Cheb Kader: Nous nous devons d’être fiers de notre patrimoine musical
Considéré comme le réformateur du rai dans les années 80, Kouider Morabet alias Cheb Kader est également présenté comme le véritable 
précurseur de cette musique en France. Un genre qu’il a osé changer en dépit des réticences du milieu artistique de l’époque. «J’ai choqué beaucoup de personnes en osant réformer le raï dans les années 80. Il y a eu beaucoup 
de critiques à mon égard, du fait qu’on a 
introduit la guitare électrique et de nouvelles sonorités. Mais au bout du compte, les fans ont fini par apprécier mon travail», confie-t-il à Libé. D’origine marocaine, Cheb Kader est 
l’auteur de plusieurs chansons dont certaines sont devenues des tubes célèbres. On lui doit notamment «Sal dem draï» et « Sid el houari» que les fans ne cessent de fredonner. 
Dans cet entretien, le pionnier du raï évoque 
son parcours artistique, tout en apportant 
un éclairage sur l’évolution de ce genre 
à part entière.



Libé : Vous êtes définitivement rentré au Maroc après de nombreuses années en France. Est-ce pour des raisons d’ordre professionnel, familial ou autre ?
 
Kader : Je suis rentré parce que j’en avais assez d’être un émigré. Le Maroc me manquait tellement que je me sentais souvent triste chaque fois que je devais rentrer en France. 
Il y a quelques années, j’ai essayé de m’installer au Maroc. Mais les moyens techniques et professionnels de l’époque ne me le permettaient pas. Aujourd’hui, on a d’excellents studios et de bons techniciens, ce qui fait que je pourrais poursuivre ma carrière.
Aussi, je me suis demandé pourquoi exporter notre musique à partir de l’étranger. Alors qu’on peut le faire à partir de son pays d’origine ou d’un autre pays du Maghreb.
 
Qu’est-ce qui explique cette évolution et qu’est-ce qui a concrètement changé?
 
Plusieurs raisons expliquent cette évolution. La première, c’est la production. Aujourd’hui, je peux faire un produit international à partir du Maroc, ce qui n’était pas évident il y a 5 ans à peine. 
Côté distribution, de grands magasins sont venus s’installer au Maroc et de grands points de distribution prennent le relais. 
Il n’y a pas plus de 2 ans, un CD était vendu quasiment entre 80 et 90 DH. Aujourd’hui, on les trouve chez des distributeurs professionnels à des prix raisonnables.
Autre changement, il y a de plus en plus de chaînes de télévision et de radios,  qui jouent un rôle important quant à la diffusion de CD à travers le monde.

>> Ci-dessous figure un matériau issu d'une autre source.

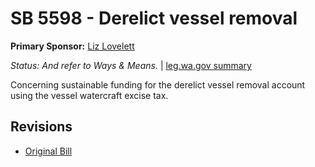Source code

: # SB 5598 - Derelict vessel removal
**Primary Sponsor:** [Liz Lovelett](/person/leg/liz.lovelett.md)

*Status: And refer to Ways & Means.* | [leg.wa.gov summary](https://app.leg.wa.gov/billsummary?BillNumber=5598&Year=2021)

Concerning sustainable funding for the derelict vessel removal account using the vessel watercraft excise tax.

## Revisions
* [Original Bill](1/)
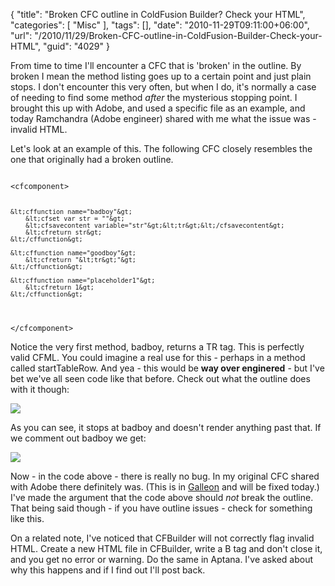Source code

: {
	"title": "Broken CFC outline in ColdFusion Builder? Check your HTML",
	"categories": [
		"Misc"
	],
	"tags": [],
	"date": "2010-11-29T09:11:00+06:00",
	"url": "/2010/11/29/Broken-CFC-outline-in-ColdFusion-Builder-Check-your-HTML",
	"guid": "4029"
}

From time to time I'll encounter a CFC that is 'broken' in the outline. By broken I mean the method listing goes up to a certain point and just plain stops. I don't encounter this very often, but when I do, it's normally a case of needing to find some method <i>after</i> the mysterious stopping point. I brought this up with Adobe, and used a specific file as an example, and today Ramchandra (Adobe engineer) shared with me what the issue was - invalid HTML.
<!--more-->
<p/>

Let's look at an example of this. The following CFC closely resembles the one that originally had a broken outline.

<p/>

<code>
&lt;cfcomponent&gt;

	&lt;cffunction name="badboy"&gt;
		&lt;cfset var str = ""&gt;
		&lt;cfsavecontent variable="str"&gt;&lt;tr&gt;&lt;/cfsavecontent&gt;
		&lt;cfreturn str&gt;
	&lt;/cffunction&gt;

	&lt;cffunction name="goodboy"&gt;
		&lt;cfreturn "&lt;tr&gt;"&gt;
	&lt;/cffunction&gt;
	
	&lt;cffunction name="placeholder1"&gt;
		&lt;cfreturn 1&gt;
	&lt;/cffunction&gt;
	
&lt;/cfcomponent&gt;
</code>

<p/>

Notice the very first method, badboy, returns a TR tag. This is perfectly valid CFML. You could imagine a real use for this - perhaps in a method called startTableRow. And yea - this would be <b>way over enginered</b> - but I've bet we've all seen code like that before. Check out what the outline does with it though:

<p/>

<img src="http://www.raymondcamden.com/images/screen50.png" />

<p/>

As you can see, it stops at badboy and doesn't render anything past that. If we comment out badboy we get:

<p/>

<img src="http://www.coldfusionjedi.com/images/screen51.png" />

<p/>

Now - in the code above - there is really no bug. In my original CFC shared with Adobe there definitely was. (This is in <a href="http://galleon.riaforge.org">Galleon</a> and will be fixed today.) I've made the argument that the code above should <i>not</i> break the outline. That being said though - if you have outline issues - check for something like this.

<p/>

On a related note, I've noticed that CFBuilder will not correctly flag invalid HTML. Create a new HTML file in CFBuilder, write a B tag and don't close it, and you get no error or warning. Do the same in Aptana. I've asked about why this happens and if I find out I'll post back.
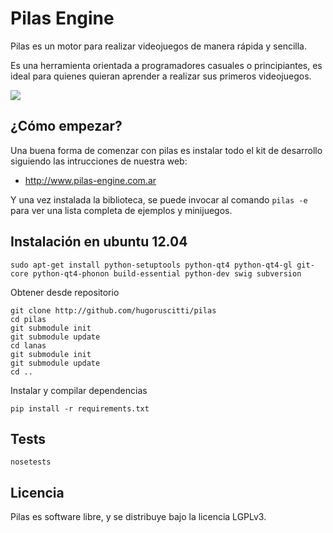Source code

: # Pilas Engine

Pilas es un motor para realizar videojuegos de manera rápida y sencilla.

Es una herramienta orientada a programadores casuales o principiantes, es ideal para quienes quieran aprender a realizar sus primeros videojuegos.


![](http://www.pilas-engine.com.ar/images/slides/slide1.jpg)


## ¿Cómo empezar?

Una buena forma de comenzar con pilas es instalar todo el kit de desarrollo siguiendo las intrucciones de nuestra web:

- http://www.pilas-engine.com.ar

Y una vez instalada la biblioteca, se puede invocar al comando ``pilas -e`` para ver una lista completa de ejemplos y minijuegos.


## Instalación en ubuntu 12.04

    sudo apt-get install python-setuptools python-qt4 python-qt4-gl git-core python-qt4-phonon build-essential python-dev swig subversion

Obtener desde repositorio

    git clone http://github.com/hugoruscitti/pilas
    cd pilas
    git submodule init
    git submodule update
    cd lanas
    git submodule init
    git submodule update
    cd ..

Instalar y compilar dependencias

    pip install -r requirements.txt
    
## Tests

    nosetests

## Licencia

Pilas es software libre, y se distribuye bajo la licencia LGPLv3.
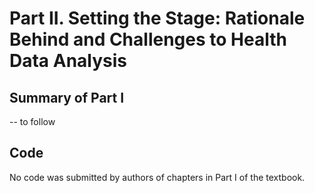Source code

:# Part II. Setting the Stage: Rationale Behind and Challenges to Health Data Analysis

## Summary of Part I

-- to follow

## Code

No code was submitted by authors of chapters in Part I of the textbook.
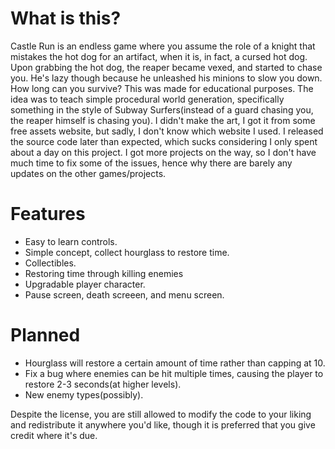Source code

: # What is this? 
Castle Run is an endless game where you assume the role of a knight that mistakes the hot dog for an artifact, when it is, in fact, a cursed hot dog. Upon grabbing the hot dog, the reaper became vexed, and started to chase you. He's lazy though because he unleashed his minions to slow you down. How long can you survive?
This was made for educational purposes. The idea was to teach simple procedural world generation, specifically something in the style of Subway Surfers(instead of a guard chasing you, the reaper himself is chasing you). I didn't make the art, I got it from some free assets website, but sadly, I don't know which website I used.
I released the source code later than expected, which sucks considering I only spent about a day on this project. I got more projects on the way, so I don't have much time to fix some of the issues, hence why there are barely any updates on the other games/projects.

# Features
- Easy to learn controls.
- Simple concept, collect hourglass to restore time.
- Collectibles.
- Restoring time through killing enemies
- Upgradable player character.
- Pause screen, death screeen, and menu screen.

# Planned
- Hourglass will restore a certain amount of time rather than capping at 10.
- Fix a bug where enemies can be hit multiple times, causing the player to restore 2-3 seconds(at higher levels).
- New enemy types(possibly).

Despite the license, you are still allowed to modify the code to your liking and redistribute it anywhere you'd like, though it is preferred that you give credit where it's due. 
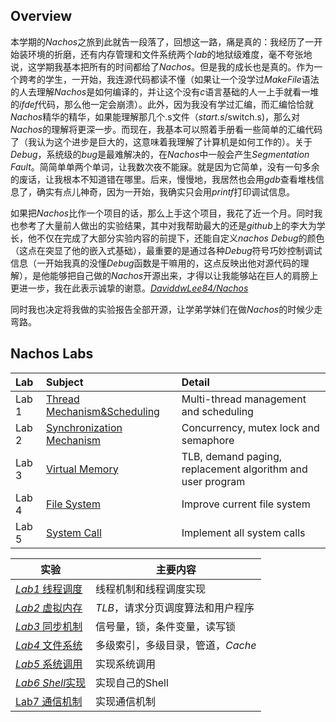 ## Overview

本学期的*Nachos*之旅到此就告一段落了，回想这一路，痛是真的：我经历了一开始装环境的折磨，还有内存管理和文件系统两个*lab*的地狱级难度，毫不夸张地说，这学期我基本把所有的时间都给了*Nachos*。但是我的成长也是真的。作为一个跨考的学生，一开始，我连源代码都读不懂（如果让一个没学过*MakeFile*语法的人去理解*Nachos*是如何编译的，并让这个没有*c*语言基础的人一上手就看一堆的*ifdef*代码，那么他一定会崩溃）。此外，因为我没有学过汇编，而汇编恰恰就*Nachos*精华的精华，如果能理解那几个.s文件（*start.s*/switch.s)，那么对*Nachos*的理解将更深一步。而现在，我基本可以照着手册看一些简单的汇编代码了（我认为这个进步是巨大的，这意味着我理解了计算机是如何工作的）。关于*Debug*，系统级的*bug*是最难解决的，在*Nachos*中一般会产生*Segmentation* *Fault*。简简单单两个单词，让我数次夜不能寐。就是因为它简单，没有一句多余的废话，让我根本不知道错在哪里。后来，慢慢地，我居然也会用*gdb*查看堆栈信息了，确实有点儿神奇，因为一开始，我确实只会用*printf*打印调试信息。

如果把*Nachos*比作一个项目的话，那么上手这个项目，我花了近一个月。同时我也参考了大量前人做出的实验结果，其中对我帮助最大的还是*github*上的李大为学长，他不仅在完成了大部分实验内容的前提下，还能自定义*nachos* *Debug*的颜色（这点在突显了他的嵌入式基础），最重要的是通过各种*Debug*符号巧妙控制调试信息（一开始我真的没懂*Debug*函数是干嘛用的，这点反映出他对源代码的理解），是他能够把自己做的*Nachos*开源出来，才得以让我能够站在巨人的肩膀上更进一步，我在此表示诚挚的谢意。[*DaviddwLee84/Nachos*](https://github.com/daviddwlee84/OperatingSystem/blob/master/Lab/Lab4_VirtualMemory/README.md)

同时我也决定将我做的实验报告全部开源，让学弟学妹们在做*Nachos*的时候少走弯路。

## Nachos Labs

| Lab   | Subject                                                      | Detail                                                     |
| :---- | :----------------------------------------------------------- | :--------------------------------------------------------- |
| Lab 1 | [Thread Mechanism&Scheduling](labs\Lab1.md) | Multi-thread management and scheduling                     |
| Lab 2 | [Synchronization Mechanism](labs\Lab3.md)           | Concurrency, mutex lock and semaphore                      |
| Lab 3 | [Virtual Memory](labs\Lab2.md)                      | TLB, demand paging, replacement algorithm and user program |
| Lab 4 | [File System](labs\Lab4.md)                         | Improve current file system                                |
| Lab 5 | [System Call](labs\Lab5.md)                         | Implement all system calls                                 |

| 实验                                       | 主要内容                          |
| ------------------------------------------ | --------------------------------- |
| [*Lab1* 线程调度](labs/lab1.md)            | 线程机制和线程调度实现            |
| [*Lab2* 虚拟内存]()                        | *TLB*，请求分页调度算法和用户程序 |
| [*Lab3* 同步机制]()                        | 信号量，锁，条件变量，读写锁      |
| [*Lab4* 文件系统]()                        | 多级索引，多级目录，管道，*Cache* |
| [*Lab5* 系统调用](labs/FileSystem/lab5.md) | 实现系统调用                      |
| [*Lab6* *Shell*实现]()                     | 实现自己的Shell                   |
| [Lab7 通信机制]()                          | 实现通信机制                      |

Quelle a été la réaction de votre entourage en France lorsque vous avez pris cette décision ?
 
Il y a eu des réticences. Mais cela se comprend, peu de personnes connaissent vraiment bien le Maroc pour se rendre compte que ce pays se développe rapidement. 
Je n’ai jamais choisi la voie facile. Quand j’ai commencé à chanter en arabe en France, il n’existait qu’une seule émission de télévision, « Mosaïque » sur FR3 (France3). A cette époque, on m’a suggéré de chanter en français pour ne pas ruiner mes chances de passer sur cette chaîne. J’ai dis non. Lorsque la musique anglo-saxonne fut introduite en Europe, au lendemain de la Seconde Guerre mondiale, personne ne comprenait l’anglais. Pourtant, aujourd’hui on l’écoute, elle fait désormais partie de la culture européenne. Pourquoi pas le rai ? La suite m’a donné raison. Aujourd’hui, je refais la même chose pour le Maroc.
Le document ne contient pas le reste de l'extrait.